Solving the great Ubykh word mystery

# Introduction

I want to share a piece of investigative linguistics I did recently. It's a bit messy, and goes as follows. Not long ago, a couple of months perhaps, I encountered a page on Gretchen McCulloch's All Things Linguistic blog breaking down the major types of morphological structures found in the world's languages. This refers to the kinds of word structures that a language has. For example, one language's words might necessarily consist of multiple internal parts, each bit contributing some kind of meaning to the sentence, while another language's words may only consist of one part and the order in which you combine the words determines the sentence's meaning.

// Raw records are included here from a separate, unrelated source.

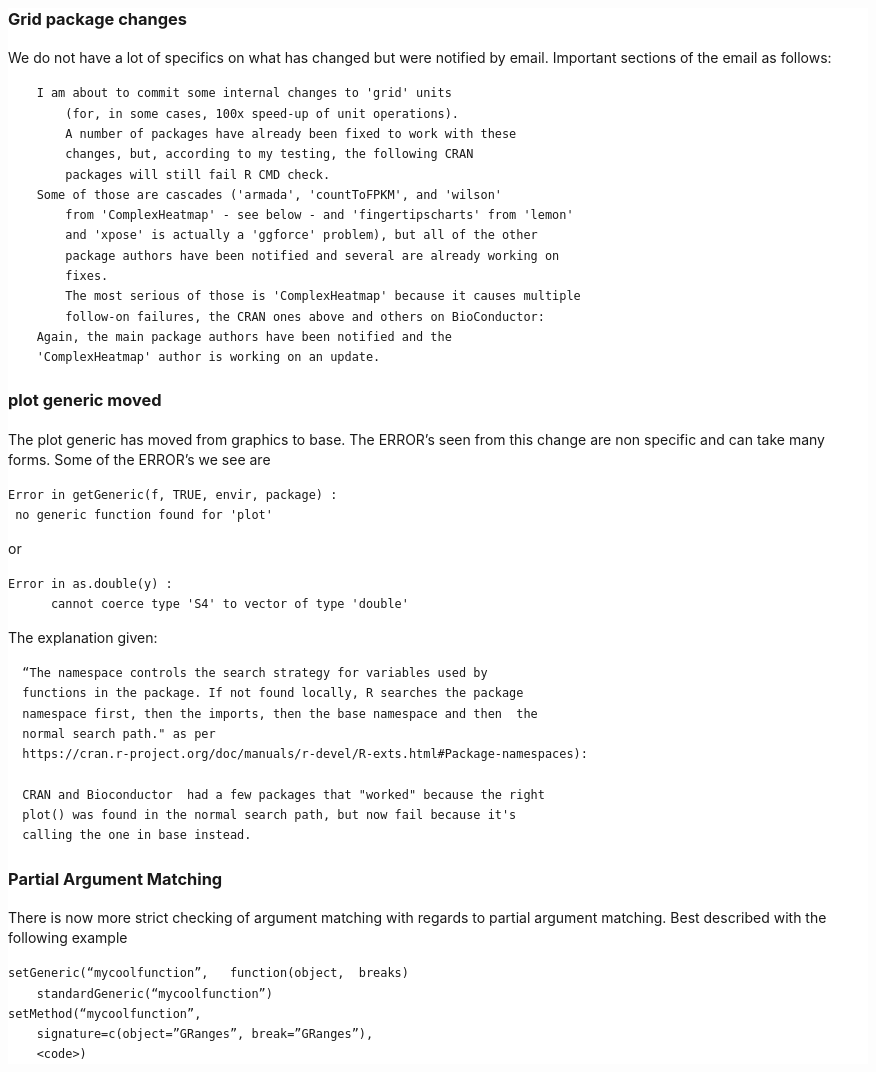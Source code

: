 ### Grid package changes

We do not have a lot of specifics on what has changed but were notified by email. Important sections of the email as follows:

        I am about to commit some internal changes to 'grid' units
            (for, in some cases, 100x speed-up of unit operations).
            A number of packages have already been fixed to work with these
            changes, but, according to my testing, the following CRAN
            packages will still fail R CMD check.
        Some of those are cascades ('armada', 'countToFPKM', and 'wilson'
            from 'ComplexHeatmap' - see below - and 'fingertipscharts' from 'lemon'
            and 'xpose' is actually a 'ggforce' problem), but all of the other
            package authors have been notified and several are already working on
            fixes.
            The most serious of those is 'ComplexHeatmap' because it causes multiple
            follow-on failures, the CRAN ones above and others on BioConductor:
        Again, the main package authors have been notified and the
        'ComplexHeatmap' author is working on an update.

### plot generic moved

The plot generic has moved from graphics to base. The ERROR’s seen from this change are non specific and can take many forms. Some of the ERROR’s we see are

    Error in getGeneric(f, TRUE, envir, package) :
     no generic function found for 'plot'

or

    Error in as.double(y) :
          cannot coerce type 'S4' to vector of type 'double'

The explanation given:

      “The namespace controls the search strategy for variables used by
      functions in the package. If not found locally, R searches the package
      namespace first, then the imports, then the base namespace and then  the
      normal search path." as per
      https://cran.r-project.org/doc/manuals/r-devel/R-exts.html#Package-namespaces):
    
      CRAN and Bioconductor  had a few packages that "worked" because the right
      plot() was found in the normal search path, but now fail because it's
      calling the one in base instead.

### Partial Argument Matching

There is now more strict checking of argument matching with regards to partial argument matching. Best described with the following example

    setGeneric(“mycoolfunction”,   function(object,  breaks)
        standardGeneric(“mycoolfunction”)
    setMethod(“mycoolfunction”,
        signature=c(object=”GRanges”, break=”GRanges”),
        <code>)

Exemplified with rather cute illustrations are the types of Isolating/Analytic, Agglutinative, and Fusional. (Illustrations are from SpecGram, originally found here.) Analytic languages are those with very simple word structures, like Vietnamese, where each word consists basically of one part. Agglutinative and Fusional languages are synthetic, because the meanings of words emerge from the synthesis of their multiple parts. Agglutinative languages concatenate word-parts together like lego bricks, with each bit typically contributing just one bit of meaning. An example of this can be seen in the Warlpiri noun maliki-kari-kirlangu [dog-another-possessive] 'belonging to another dog'. In fusional languages, word-parts can express multiple bits of meaning, such as the -st in the German verb wander-st [wander-you.singular.present] '(You sg.) are wandering'.

# Polysynthetic words

I encourage you at this point visit the page in question. If you do, and make it to the bottom, you'll find an example of a type of language whose words are of absolutely eye-watering levels of complexity. Ubykh, a Caucasian language formerly spoken in the Caucasus and documented meticulously by George Dumézil and the last speaker Tevfik Esenç in the 20th century, is a so-called Polysynthetic language, which in this context means that it can express in a word what corresponds to an entire sentence in most other languages. The following Ubykh verb shows (perhaps the upper limit of) just how complex these languages can get:

a-χʲa-z-batʂ’a-ʁa-w-də-tʷ-aaj-la-fa-q’a-jt’-ma-da-χ

'If only you had not been able to make him take it all out from under me again for them!'

This is a truly remarkable, and also absurd, feat of human linguistic ability, by any standard. Consisting of 16 parts, this Ubykh expression is undoubtedly more complex than any word in any language you speak or know of. So of course, it seized my interest.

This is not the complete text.